そのため、レイチェルの真意を聞くためニコラス達は賢也の方を向こうとしていた。賢也の心臓はドキドキする。とにかく、焦り出す。
そんな焦っていた賢也だが、ニコラス達が振り向く一瞬前に、あるひとつの解答を思い着く。それを言うのは少し賢也にとって癪だったが、これしか方法がなかった。本当に癪である。ただ、これしか方法がなかった。そのため、賢也は深呼吸をして落ち着いて、言葉を発する。
「そう言えば、あの老人は大丈夫なのでしょうか? 」
賢也はレイチェルが唸っている声をかき消せるぐらい大きな声で発す。ここまで大きな声を出すのは人生で初めてであった。
本当に間一髪で、賢也の方を向こうとしていたニコラス達は吹っ飛ばされた老人の方を見る。

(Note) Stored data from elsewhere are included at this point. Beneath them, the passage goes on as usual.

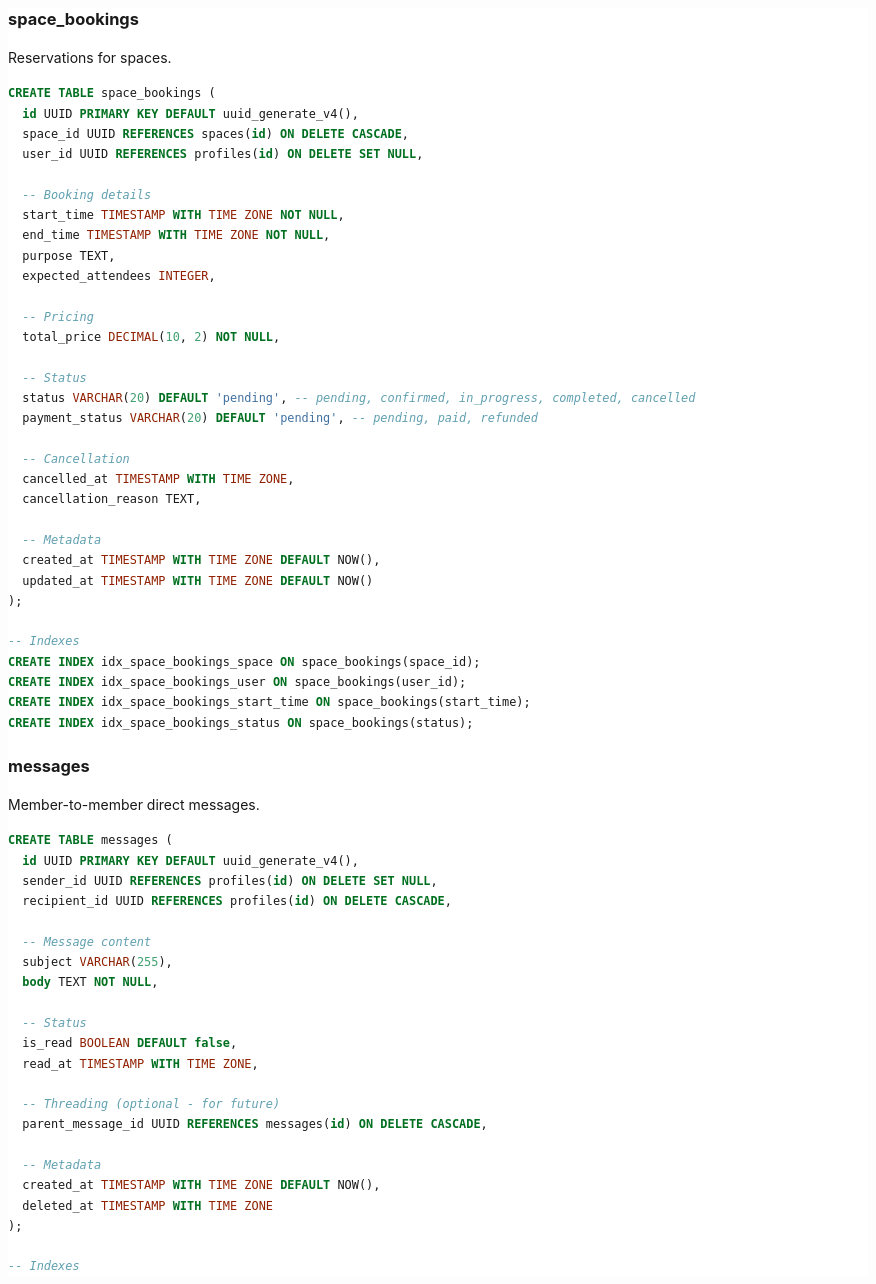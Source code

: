 ### space_bookings
Reservations for spaces.

```sql
CREATE TABLE space_bookings (
  id UUID PRIMARY KEY DEFAULT uuid_generate_v4(),
  space_id UUID REFERENCES spaces(id) ON DELETE CASCADE,
  user_id UUID REFERENCES profiles(id) ON DELETE SET NULL,

  -- Booking details
  start_time TIMESTAMP WITH TIME ZONE NOT NULL,
  end_time TIMESTAMP WITH TIME ZONE NOT NULL,
  purpose TEXT,
  expected_attendees INTEGER,

  -- Pricing
  total_price DECIMAL(10, 2) NOT NULL,

  -- Status
  status VARCHAR(20) DEFAULT 'pending', -- pending, confirmed, in_progress, completed, cancelled
  payment_status VARCHAR(20) DEFAULT 'pending', -- pending, paid, refunded

  -- Cancellation
  cancelled_at TIMESTAMP WITH TIME ZONE,
  cancellation_reason TEXT,

  -- Metadata
  created_at TIMESTAMP WITH TIME ZONE DEFAULT NOW(),
  updated_at TIMESTAMP WITH TIME ZONE DEFAULT NOW()
);

-- Indexes
CREATE INDEX idx_space_bookings_space ON space_bookings(space_id);
CREATE INDEX idx_space_bookings_user ON space_bookings(user_id);
CREATE INDEX idx_space_bookings_start_time ON space_bookings(start_time);
CREATE INDEX idx_space_bookings_status ON space_bookings(status);
```

### messages
Member-to-member direct messages.

```sql
CREATE TABLE messages (
  id UUID PRIMARY KEY DEFAULT uuid_generate_v4(),
  sender_id UUID REFERENCES profiles(id) ON DELETE SET NULL,
  recipient_id UUID REFERENCES profiles(id) ON DELETE CASCADE,

  -- Message content
  subject VARCHAR(255),
  body TEXT NOT NULL,

  -- Status
  is_read BOOLEAN DEFAULT false,
  read_at TIMESTAMP WITH TIME ZONE,

  -- Threading (optional - for future)
  parent_message_id UUID REFERENCES messages(id) ON DELETE CASCADE,

  -- Metadata
  created_at TIMESTAMP WITH TIME ZONE DEFAULT NOW(),
  deleted_at TIMESTAMP WITH TIME ZONE
);

-- Indexes
```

そして、他の冒険者達も思い出したかのように老人のことを心配し始めていた。
賢也は何とか危機を乗り越えたのである。好きな人がバレるかもという小学生並みの危機だが・・・・・・
賢也はなぜ自分がここまで安心しているのか?
なぜここまで自分が焦っていたのか? 全然意味が分からなかった。賢也の中では謎が謎を呼んでいる状況である。
ただ、そんな謎(笑)を抱えながらも、自分が言うまでニコラスでさえ老人を心配しなかったのは、あの老人の酷い人間性を表しているのだろうと思い、独り喜んだ。ざまぁみろとさえ思っていた。
ただ、賢也達は吹っ飛ばされた老人が全く動いていないことに気づいてはいなかった。